Since this kind of message is not normally understood by the guys who disregard our rules, this is mostly for the benefit of all our good members. I suspect the irresponsible ones will make plenty of noise about how unfair we are when their mining privileges are suspended. I am already hearing noise from some of them. Here is how it sounds:“We have too many rules.” “We have sold out to the government agencies.” “We have breached our agreement by changing the rules.” “We are doing false advertising.” The truth is that our high-banking (surface mining) rules have not changed since 1986, all the way back to our first season!
Believe me when I say that we have a firm policy about just leaving you alone so you can get on with your program, as long as you are operating within our rules.

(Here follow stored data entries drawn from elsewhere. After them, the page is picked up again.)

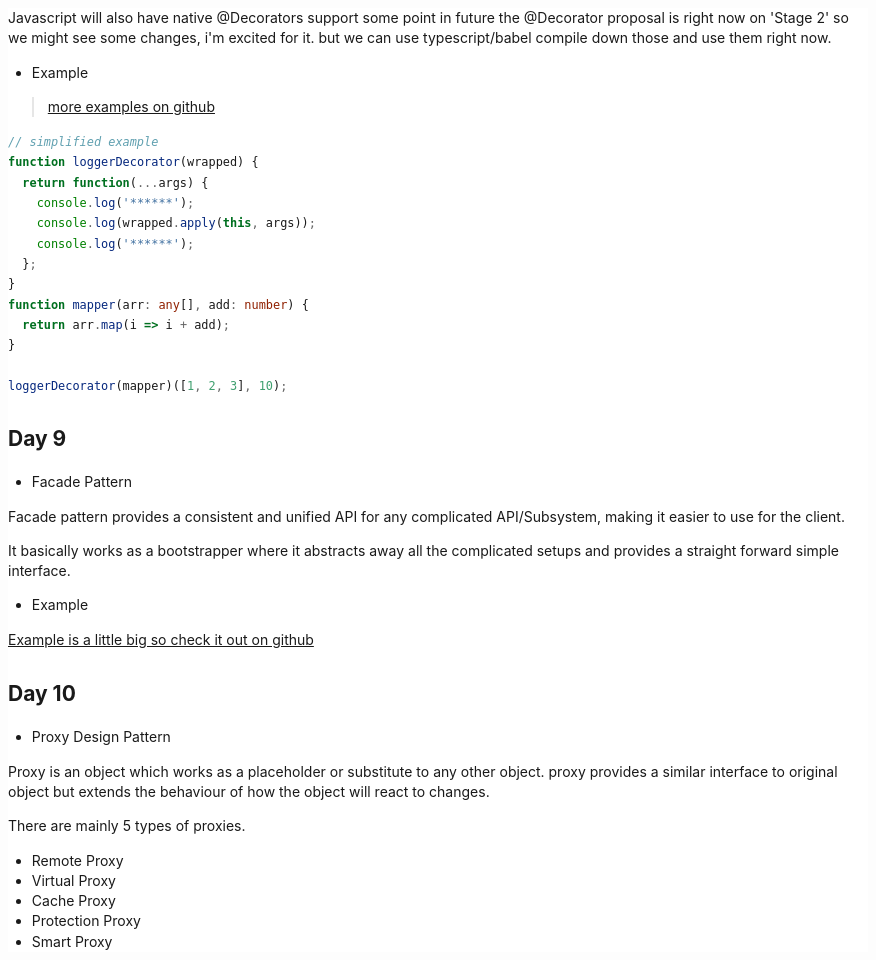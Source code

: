 Javascript will also have native @Decorators support some point in future the @Decorator proposal is right now on 'Stage
2' so we might see some changes, i'm excited for it. but we can use typescript/babel compile down those and use them
right now.

- Example

> [more examples on github](https://github.com/anuraghazra/design-patterns-everyday/blob/master/structural/decorator-pattern.ts)

```ts
// simplified example
function loggerDecorator(wrapped) {
  return function(...args) {
    console.log('******');
    console.log(wrapped.apply(this, args));
    console.log('******');
  };
}
function mapper(arr: any[], add: number) {
  return arr.map(i => i + add);
}

loggerDecorator(mapper)([1, 2, 3], 10);
```

## Day 9

- Facade Pattern

Facade pattern provides a consistent and unified API for any complicated API/Subsystem, making it easier to use for the
client.

It basically works as a bootstrapper where it abstracts away all the complicated setups and provides a straight forward
simple interface.

- Example

[Example is a little big so check it out on github](https://github.com/anuraghazra/design-patterns-everyday/blob/master/structural/facade-pattern.ts)

## Day 10

- Proxy Design Pattern

Proxy is an object which works as a placeholder or substitute to any other object. proxy provides a similar interface to
original object but extends the behaviour of how the object will react to changes.

There are mainly 5 types of proxies.

- Remote Proxy
- Virtual Proxy
- Cache Proxy
- Protection Proxy
- Smart Proxy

We are plenty busy without having to run around and hassle members!
On that note, we will be suspending the mining privileges of several well-known members this next week. Based upon how things have been going, more suspensions are likely to follow. This is likely to be painful all around. But if we do not get a handle on irresponsible miners, things are going to be more difficult for everyone else. I do not intend to be a sissy when it comes down to a few irresponsible people who would ruin it for everyone else. So when you hear the stories about how unfair we are, at least you will know what it is about.